_WHAT IS NEEDED_
What you should write out is every line from the one containing "2. Выполните команду" to the end of the data, exactly and with nothing else.

_MATERIAL FOR THIS TASK_
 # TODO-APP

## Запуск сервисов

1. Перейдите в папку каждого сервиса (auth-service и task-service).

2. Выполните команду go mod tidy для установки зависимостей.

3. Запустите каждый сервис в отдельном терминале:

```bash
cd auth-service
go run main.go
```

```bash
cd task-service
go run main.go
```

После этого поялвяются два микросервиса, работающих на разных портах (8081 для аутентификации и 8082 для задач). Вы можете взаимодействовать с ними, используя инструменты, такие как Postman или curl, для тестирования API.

_SOLVED EXERCISE_
2. Выполните команду go mod tidy для установки зависимостей.

3. Запустите каждый сервис в отдельном терминале:

```bash
cd auth-service
go run main.go
```

```bash
cd task-service
go run main.go
```

После этого поялвяются два микросервиса, работающих на разных портах (8081 для аутентификации и 8082 для задач). Вы можете взаимодействовать с ними, используя инструменты, такие как Postman или curl, для тестирования API.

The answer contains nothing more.